I’m not sure which group of hobbyists is more creative: the people who build custom RC cars or the ones who carefully craft every little detail in their stationary models. Whatever it is, I think we just found a crossover hit that blends passions into a jumble of beautiful 3D printed craftsmanship.
Meet the 3D pen-equipped YouTuber who goes by the name of Sanago. Your niche? Build wild crafts out of bits of melted plastic, including this meticulously crafted Porsche Taycan RC car.
The car is built in several steps. First, Sanago sketches the car on paper, carefully creating an inked wireframe view of the Taycan’s top, side, front, and rear. After finishing that, Sanago takes out his 3D pen and gets to work.
In case you’re not familiar with these nifty gadgets, think of them like a 3D printer that can fit in the palm of your hand. The tiny heater melts and extrudes strands of plastic as if they were being traced with a writing utensil, and instead of a fancy circuit box determining where the plastic is placed, your brain guides your hand to shape it properly.
Using the wireframe as a guide, Sanago can retrace the lines he inked earlier, but this time he uses the 3D pen to lay a thin layer of plastic on top.
Once each side of the car is formed, remove the layer of paper and move on to the next. After you complete each side, start joining them into a three-dimensional frame.
Sanago then fills the empty air by moving back and forth in a grid pattern. These grids get smaller and smaller until it completely fills the holes. Then he smoothes the entire surface with a soldering iron and lets it cool.

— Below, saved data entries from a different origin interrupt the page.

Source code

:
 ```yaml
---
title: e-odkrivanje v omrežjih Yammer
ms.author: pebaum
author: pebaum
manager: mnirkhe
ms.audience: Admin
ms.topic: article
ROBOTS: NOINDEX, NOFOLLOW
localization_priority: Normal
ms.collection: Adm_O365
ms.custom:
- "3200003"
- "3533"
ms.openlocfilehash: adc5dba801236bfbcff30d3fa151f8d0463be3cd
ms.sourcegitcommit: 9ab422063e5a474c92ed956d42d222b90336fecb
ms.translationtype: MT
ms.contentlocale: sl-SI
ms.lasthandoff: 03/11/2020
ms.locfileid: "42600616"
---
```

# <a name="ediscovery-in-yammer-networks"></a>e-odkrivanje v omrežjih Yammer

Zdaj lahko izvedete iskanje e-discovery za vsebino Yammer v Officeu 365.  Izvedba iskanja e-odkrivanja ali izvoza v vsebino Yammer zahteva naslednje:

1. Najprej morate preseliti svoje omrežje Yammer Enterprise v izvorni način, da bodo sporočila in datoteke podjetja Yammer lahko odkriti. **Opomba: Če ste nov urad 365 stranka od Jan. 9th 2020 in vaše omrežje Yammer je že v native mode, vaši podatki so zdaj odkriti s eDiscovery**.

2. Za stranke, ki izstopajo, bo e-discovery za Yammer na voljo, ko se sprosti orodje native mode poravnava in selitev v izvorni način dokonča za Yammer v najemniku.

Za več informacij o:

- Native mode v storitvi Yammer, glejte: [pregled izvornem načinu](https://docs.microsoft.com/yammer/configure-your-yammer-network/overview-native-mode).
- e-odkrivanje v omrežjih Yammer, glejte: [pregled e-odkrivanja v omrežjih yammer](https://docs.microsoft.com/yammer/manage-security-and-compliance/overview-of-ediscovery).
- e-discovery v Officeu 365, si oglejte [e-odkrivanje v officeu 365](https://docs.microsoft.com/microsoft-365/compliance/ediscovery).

The surface is still rough and needs some work to look more like German pressed steel. He then uses a rotary tool and several grits of sandpaper to smooth the surface before applying plastic putty over the bodywork to fill in any imperfections.
Somehow it gets even more intricate from there. Sanago carefully crafts the smaller pieces of the front bumper and glues them into place. He then moves on to the headlights, building their profile out of wood and thermoforming a thin sheet of plastic over them to match the factory profile. He even uses clear plastic to build a small fixture to carry the light in Porsche’s iconic four-point pattern. He also uses similar materials to make an illuminated heckblende taillight and shaded acrylic sheets for the glass.
Lastly, build the finer details. Side mirrors, a license plate and “Porsche” lettering, all before airbrushing the entire car in a shade of green paint.
Sanago ends the video by dropping the full body onto an RC frame and taking it into the snow for some slippery hoonage.
I have to admit, this is one of the best uses of a 3D pen I’ve seen. And better yet, the entire Sanago channel is full of unique projects like this, and each one has soothing subtitled comments that I can’t help but enjoy. And while it may not be a full-size replica of an Aventador, watching the build process is just as satisfying.